Cyber-Attacks are Scary – Here’s How to Prevent Them
October is Cyber Security Awareness Month
It’s an annual tradition at Metro for employees to dress up in costume and decorate individual departments and branches in celebration of Halloween. Over the years, we have seen Disney characters and superheroes, bandits and athletes, kittens, and cows, and in 2018, the award-winning Metro Speakeasy, which brought us back to the 1920s when bootleg liquor, jazz, and flappers were the norm.
Halloween is certainly an opportunity for creativity and fun, and in many cases, an excuse to lean into spooky season and scare yourself silly. Turns out, Americans are spooked by more than just goblins, ghouls, and zombies – many of our members report that identity theft and cyber attacks are a major, if not downright scary, concern. As you celebrate Halloween today and recognize the final day of Cyber Security Awareness Month, here are three ways to protect yourself against the terrifying idea of a cyber-attack:
Think before you click
Be thorough when reviewing links and attachments. If there is a typo in a URL or the content looks unusual, you should trust your gut and delete the email or contact the apparent sender to determine if the link is legitimate. Many scammers pose as relatives, friends, colleagues, or popular businesses to trick you into trusting them. Remember that businesses – especially financial institutions like Metro – won’t ask for confidential information in an email or prompt you to share it through a suspicious link.
Use strong passwords and change them regularly
Yes, pet names, birthdays, and anniversaries are easy to remember, but including identifying information in your password makes it easy for scammers to crack the code. A lot of personal information, like birthdays, addresses, and phone numbers, is available in the public domain. Many of us also share personal information like the names of our children or pets on social media which can easily be matched back to other information in a data breach. Consider a password management tool (here’s a list of free ones) to keep track of multiple, unique passwords. And remember – don’t use the same password for multiple websites or accounts. If a scammer figures it out, they’ll have access to information across many of your platforms.

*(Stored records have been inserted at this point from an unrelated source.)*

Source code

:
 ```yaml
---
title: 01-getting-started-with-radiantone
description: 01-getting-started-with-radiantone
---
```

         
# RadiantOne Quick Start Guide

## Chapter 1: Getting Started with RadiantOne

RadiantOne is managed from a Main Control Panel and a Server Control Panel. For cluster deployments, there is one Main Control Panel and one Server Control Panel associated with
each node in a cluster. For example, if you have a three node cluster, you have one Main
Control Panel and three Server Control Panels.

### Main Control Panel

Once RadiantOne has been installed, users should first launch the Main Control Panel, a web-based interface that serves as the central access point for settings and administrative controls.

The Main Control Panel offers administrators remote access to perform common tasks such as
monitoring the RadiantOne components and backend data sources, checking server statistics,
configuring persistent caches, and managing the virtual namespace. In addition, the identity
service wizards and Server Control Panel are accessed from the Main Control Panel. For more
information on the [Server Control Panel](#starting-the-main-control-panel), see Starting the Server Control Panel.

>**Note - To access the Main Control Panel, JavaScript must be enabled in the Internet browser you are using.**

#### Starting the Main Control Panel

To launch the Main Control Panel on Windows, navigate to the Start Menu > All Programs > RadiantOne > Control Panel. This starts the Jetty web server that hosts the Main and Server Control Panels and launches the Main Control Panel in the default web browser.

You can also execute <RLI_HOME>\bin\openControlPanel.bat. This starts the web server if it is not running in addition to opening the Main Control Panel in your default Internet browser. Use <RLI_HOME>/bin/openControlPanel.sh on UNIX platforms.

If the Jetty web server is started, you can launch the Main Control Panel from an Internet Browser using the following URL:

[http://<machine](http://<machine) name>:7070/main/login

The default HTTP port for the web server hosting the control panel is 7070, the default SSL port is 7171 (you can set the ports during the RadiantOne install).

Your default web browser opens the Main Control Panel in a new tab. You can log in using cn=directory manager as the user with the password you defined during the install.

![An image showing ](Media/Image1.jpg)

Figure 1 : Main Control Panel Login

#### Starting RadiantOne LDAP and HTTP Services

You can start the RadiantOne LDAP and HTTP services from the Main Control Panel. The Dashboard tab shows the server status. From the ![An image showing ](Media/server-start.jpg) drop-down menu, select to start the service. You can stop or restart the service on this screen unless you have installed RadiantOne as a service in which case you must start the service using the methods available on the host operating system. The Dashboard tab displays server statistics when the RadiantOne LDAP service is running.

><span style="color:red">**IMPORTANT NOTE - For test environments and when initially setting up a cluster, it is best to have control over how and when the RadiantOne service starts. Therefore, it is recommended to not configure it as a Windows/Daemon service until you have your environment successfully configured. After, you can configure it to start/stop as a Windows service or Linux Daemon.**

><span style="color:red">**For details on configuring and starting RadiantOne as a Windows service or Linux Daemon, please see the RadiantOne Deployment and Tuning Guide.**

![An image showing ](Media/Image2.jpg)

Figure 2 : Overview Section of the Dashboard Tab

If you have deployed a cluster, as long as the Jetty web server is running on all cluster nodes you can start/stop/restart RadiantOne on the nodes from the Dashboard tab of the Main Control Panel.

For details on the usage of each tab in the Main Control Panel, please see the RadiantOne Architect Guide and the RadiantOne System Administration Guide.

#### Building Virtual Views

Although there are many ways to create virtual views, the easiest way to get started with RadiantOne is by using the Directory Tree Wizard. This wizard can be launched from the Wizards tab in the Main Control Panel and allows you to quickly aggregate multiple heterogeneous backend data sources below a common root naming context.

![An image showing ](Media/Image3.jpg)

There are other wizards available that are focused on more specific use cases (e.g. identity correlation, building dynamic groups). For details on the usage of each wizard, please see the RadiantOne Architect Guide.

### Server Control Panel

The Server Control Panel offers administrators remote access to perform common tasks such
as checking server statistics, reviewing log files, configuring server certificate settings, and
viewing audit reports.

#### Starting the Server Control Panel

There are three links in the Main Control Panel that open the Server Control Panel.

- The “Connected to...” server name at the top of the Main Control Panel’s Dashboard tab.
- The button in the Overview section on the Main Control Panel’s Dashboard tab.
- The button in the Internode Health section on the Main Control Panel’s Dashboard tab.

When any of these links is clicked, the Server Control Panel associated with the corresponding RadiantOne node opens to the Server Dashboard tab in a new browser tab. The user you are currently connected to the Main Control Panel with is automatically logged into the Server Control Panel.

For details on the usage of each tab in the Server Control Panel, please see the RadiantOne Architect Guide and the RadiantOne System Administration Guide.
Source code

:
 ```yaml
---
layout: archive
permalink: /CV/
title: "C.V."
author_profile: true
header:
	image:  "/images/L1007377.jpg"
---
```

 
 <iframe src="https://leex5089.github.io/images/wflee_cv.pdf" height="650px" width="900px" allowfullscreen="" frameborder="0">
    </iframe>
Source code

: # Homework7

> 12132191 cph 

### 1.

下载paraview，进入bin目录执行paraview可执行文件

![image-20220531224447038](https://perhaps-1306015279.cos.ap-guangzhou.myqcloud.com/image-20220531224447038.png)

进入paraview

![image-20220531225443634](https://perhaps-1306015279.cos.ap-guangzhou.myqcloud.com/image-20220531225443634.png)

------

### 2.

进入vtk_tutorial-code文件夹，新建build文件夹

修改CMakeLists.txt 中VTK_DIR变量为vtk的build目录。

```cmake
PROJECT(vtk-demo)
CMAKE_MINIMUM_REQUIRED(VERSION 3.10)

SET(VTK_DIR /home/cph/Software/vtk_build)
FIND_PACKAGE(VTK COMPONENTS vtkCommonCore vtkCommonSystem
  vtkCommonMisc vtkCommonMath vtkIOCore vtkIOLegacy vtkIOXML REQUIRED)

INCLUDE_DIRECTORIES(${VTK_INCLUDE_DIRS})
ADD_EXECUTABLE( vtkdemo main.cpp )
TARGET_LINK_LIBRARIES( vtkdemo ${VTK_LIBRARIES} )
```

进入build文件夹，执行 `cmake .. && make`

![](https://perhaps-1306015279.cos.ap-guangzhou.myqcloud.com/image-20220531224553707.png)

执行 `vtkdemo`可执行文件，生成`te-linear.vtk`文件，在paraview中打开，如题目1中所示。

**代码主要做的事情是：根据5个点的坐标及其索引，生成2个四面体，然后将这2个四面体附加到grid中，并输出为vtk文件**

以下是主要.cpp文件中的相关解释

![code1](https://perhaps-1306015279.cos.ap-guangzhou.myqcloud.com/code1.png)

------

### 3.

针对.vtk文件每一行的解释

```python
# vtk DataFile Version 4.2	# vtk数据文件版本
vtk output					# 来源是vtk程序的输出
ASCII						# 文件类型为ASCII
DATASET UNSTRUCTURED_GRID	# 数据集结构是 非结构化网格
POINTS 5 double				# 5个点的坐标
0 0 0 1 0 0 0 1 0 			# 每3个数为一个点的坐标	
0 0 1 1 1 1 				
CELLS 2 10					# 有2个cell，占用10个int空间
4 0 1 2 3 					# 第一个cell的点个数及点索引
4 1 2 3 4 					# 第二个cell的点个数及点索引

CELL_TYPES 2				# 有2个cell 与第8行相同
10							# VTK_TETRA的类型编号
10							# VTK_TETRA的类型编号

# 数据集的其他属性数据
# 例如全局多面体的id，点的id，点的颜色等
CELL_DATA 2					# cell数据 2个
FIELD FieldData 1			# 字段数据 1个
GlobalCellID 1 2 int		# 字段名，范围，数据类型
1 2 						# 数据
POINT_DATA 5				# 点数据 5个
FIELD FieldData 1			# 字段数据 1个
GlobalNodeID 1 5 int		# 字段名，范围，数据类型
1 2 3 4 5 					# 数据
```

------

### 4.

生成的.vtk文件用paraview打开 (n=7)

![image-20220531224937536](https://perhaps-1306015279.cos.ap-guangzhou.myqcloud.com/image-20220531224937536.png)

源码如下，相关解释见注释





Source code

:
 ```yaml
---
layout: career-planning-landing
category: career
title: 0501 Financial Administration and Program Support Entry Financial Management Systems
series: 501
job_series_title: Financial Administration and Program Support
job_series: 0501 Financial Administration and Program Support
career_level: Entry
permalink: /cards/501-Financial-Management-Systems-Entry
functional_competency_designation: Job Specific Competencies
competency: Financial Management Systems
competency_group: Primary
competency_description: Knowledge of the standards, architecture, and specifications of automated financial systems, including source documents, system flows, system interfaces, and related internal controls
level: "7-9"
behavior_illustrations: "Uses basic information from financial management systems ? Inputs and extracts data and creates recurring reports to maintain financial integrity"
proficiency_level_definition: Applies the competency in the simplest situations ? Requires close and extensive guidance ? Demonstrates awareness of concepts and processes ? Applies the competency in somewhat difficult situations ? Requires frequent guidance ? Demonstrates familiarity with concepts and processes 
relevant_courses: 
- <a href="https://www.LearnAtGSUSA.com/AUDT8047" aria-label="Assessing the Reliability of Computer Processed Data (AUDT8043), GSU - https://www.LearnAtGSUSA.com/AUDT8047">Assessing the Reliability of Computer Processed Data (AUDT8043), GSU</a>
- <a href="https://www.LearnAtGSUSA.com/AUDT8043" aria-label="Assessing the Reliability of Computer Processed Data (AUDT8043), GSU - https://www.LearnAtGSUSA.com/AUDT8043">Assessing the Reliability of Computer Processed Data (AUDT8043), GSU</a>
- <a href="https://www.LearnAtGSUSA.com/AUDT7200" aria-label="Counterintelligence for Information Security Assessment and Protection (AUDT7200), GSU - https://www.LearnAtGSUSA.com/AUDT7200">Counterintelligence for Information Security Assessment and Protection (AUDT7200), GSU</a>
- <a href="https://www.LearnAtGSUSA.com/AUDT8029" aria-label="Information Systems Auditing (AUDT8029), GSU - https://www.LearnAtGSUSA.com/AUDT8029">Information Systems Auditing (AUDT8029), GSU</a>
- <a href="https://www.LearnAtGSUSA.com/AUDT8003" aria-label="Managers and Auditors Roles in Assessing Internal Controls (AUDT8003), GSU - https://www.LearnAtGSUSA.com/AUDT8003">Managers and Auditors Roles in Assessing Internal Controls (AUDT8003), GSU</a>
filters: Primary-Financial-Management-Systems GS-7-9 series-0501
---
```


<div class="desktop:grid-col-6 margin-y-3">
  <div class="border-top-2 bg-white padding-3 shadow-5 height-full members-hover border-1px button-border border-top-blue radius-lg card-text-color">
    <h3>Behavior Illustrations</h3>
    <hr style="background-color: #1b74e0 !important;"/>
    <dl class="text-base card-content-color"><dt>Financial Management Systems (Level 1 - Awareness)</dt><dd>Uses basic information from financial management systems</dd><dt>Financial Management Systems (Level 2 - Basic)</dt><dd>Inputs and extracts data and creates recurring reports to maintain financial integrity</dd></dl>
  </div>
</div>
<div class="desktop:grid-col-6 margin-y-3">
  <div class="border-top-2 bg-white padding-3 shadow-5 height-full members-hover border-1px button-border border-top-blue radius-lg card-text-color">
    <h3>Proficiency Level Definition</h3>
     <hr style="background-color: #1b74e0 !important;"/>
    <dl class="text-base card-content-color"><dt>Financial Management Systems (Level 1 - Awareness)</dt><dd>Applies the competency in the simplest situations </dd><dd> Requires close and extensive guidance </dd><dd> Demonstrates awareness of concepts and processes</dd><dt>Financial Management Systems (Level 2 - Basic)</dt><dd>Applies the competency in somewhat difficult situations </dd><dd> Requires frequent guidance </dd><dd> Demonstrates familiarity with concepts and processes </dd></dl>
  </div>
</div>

Educate yourself and your family members on common threats – like “social engineering” and “phishing” and the associated risks. Metro provides extensive resources through our Financial Wellness and Education center, including an online module focused on identity theft – one of the worst and scariest outcomes of a cyber-attack..
I hope you enjoy celebrating Halloween with friends and family today. I wish all you more “treats” than “tricks,” and always encourage you to stay healthy and safe – both outside in your neighborhoods and online in your digital life.